Write the listing out again word for word. Pictures do not belong in the copy.

● DATA FOR ANALYSIS
::::::::::
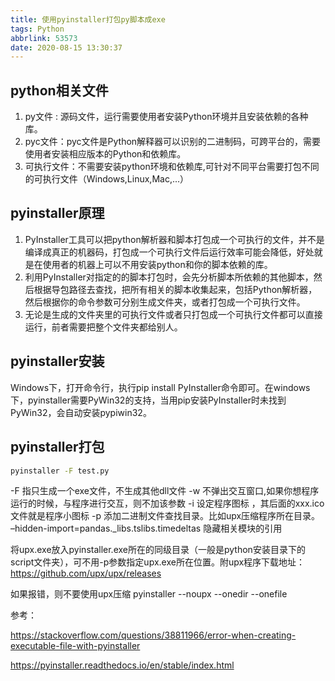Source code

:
 ```yaml
---
title: 使用pyinstaller打包py脚本成exe
tags: Python
abbrlink: 53573
date: 2020-08-15 13:30:37
---
```


## python相关文件

1. py文件 : 源码文件，运行需要使用者安装Python环境并且安装依赖的各种库。
2. pyc文件：pyc文件是Python解释器可以识别的二进制码，可跨平台的，需要使用者安装相应版本的Python和依赖库。
3. 可执行文件：不需要安装python环境和依赖库,可针对不同平台需要打包不同的可执行文件（Windows,Linux,Mac,...）

<!-- more -->

## pyinstaller原理

1. PyInstaller工具可以把python解析器和脚本打包成一个可执行的文件，并不是编译成真正的机器码，打包成一个可执行文件后运行效率可能会降低，好处就是在使用者的机器上可以不用安装python和你的脚本依赖的库。
2. 利用PyInstaller对指定的的脚本打包时，会先分析脚本所依赖的其他脚本，然后根据导包路径去查找，把所有相关的脚本收集起来，包括Python解析器，然后根据你的命令参数可分别生成文件夹，或者打包成一个可执行文件。
3. 无论是生成的文件夹里的可执行文件或者只打包成一个可执行文件都可以直接运行，前者需要把整个文件夹都给别人。

## pyinstaller安装

Windows下，打开命令行，执行pip install PyInstaller命令即可。在windows下，pyinstaller需要PyWin32的支持，当用pip安装PyInstaller时未找到PyWin32，会自动安装pypiwin32。

## pyinstaller打包

```bash
pyinstaller -F test.py
```

-F 指只生成一个exe文件，不生成其他dll文件
-w 不弹出交互窗口,如果你想程序运行的时候，与程序进行交互，则不加该参数
-i 设定程序图标 ，其后面的xxx.ico文件就是程序小图标
-p 添加二进制文件查找目录。比如upx压缩程序所在目录。
–hidden-import=pandas._libs.tslibs.timedeltas 隐藏相关模块的引用

将upx.exe放入pyinstaller.exe所在的同级目录（一般是python安装目录下的script文件夹），可不用-p参数指定upx.exe所在位置。附upx程序下载地址：https://github.com/upx/upx/releases



如果报错，则不要使用upx压缩 pyinstaller --noupx --onedir --onefile

参考：

https://stackoverflow.com/questions/38811966/error-when-creating-executable-file-with-pyinstaller

https://pyinstaller.readthedocs.io/en/stable/index.html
::::::::::
● SOLVED PROBLEM
Source code

:
 ```yaml
---
title: 使用pyinstaller打包py脚本成exe
tags: Python
abbrlink: 53573
date: 2020-08-15 13:30:37
---
```


## python相关文件

1. py文件 : 源码文件，运行需要使用者安装Python环境并且安装依赖的各种库。
2. pyc文件：pyc文件是Python解释器可以识别的二进制码，可跨平台的，需要使用者安装相应版本的Python和依赖库。
3. 可执行文件：不需要安装python环境和依赖库,可针对不同平台需要打包不同的可执行文件（Windows,Linux,Mac,...）

<!-- more -->

## pyinstaller原理

1. PyInstaller工具可以把python解析器和脚本打包成一个可执行的文件，并不是编译成真正的机器码，打包成一个可执行文件后运行效率可能会降低，好处就是在使用者的机器上可以不用安装python和你的脚本依赖的库。
2. 利用PyInstaller对指定的的脚本打包时，会先分析脚本所依赖的其他脚本，然后根据导包路径去查找，把所有相关的脚本收集起来，包括Python解析器，然后根据你的命令参数可分别生成文件夹，或者打包成一个可执行文件。
3. 无论是生成的文件夹里的可执行文件或者只打包成一个可执行文件都可以直接运行，前者需要把整个文件夹都给别人。

## pyinstaller安装

Windows下，打开命令行，执行pip install PyInstaller命令即可。在windows下，pyinstaller需要PyWin32的支持，当用pip安装PyInstaller时未找到PyWin32，会自动安装pypiwin32。

## pyinstaller打包

```bash
pyinstaller -F test.py
```

-F 指只生成一个exe文件，不生成其他dll文件
-w 不弹出交互窗口,如果你想程序运行的时候，与程序进行交互，则不加该参数
-i 设定程序图标 ，其后面的xxx.ico文件就是程序小图标
-p 添加二进制文件查找目录。比如upx压缩程序所在目录。
–hidden-import=pandas._libs.tslibs.timedeltas 隐藏相关模块的引用

将upx.exe放入pyinstaller.exe所在的同级目录（一般是python安装目录下的script文件夹），可不用-p参数指定upx.exe所在位置。附upx程序下载地址：https://github.com/upx/upx/releases



如果报错，则不要使用upx压缩 pyinstaller --noupx --onedir --onefile

参考：

https://stackoverflow.com/questions/38811966/error-when-creating-executable-file-with-pyinstaller

https://pyinstaller.readthedocs.io/en/stable/index.html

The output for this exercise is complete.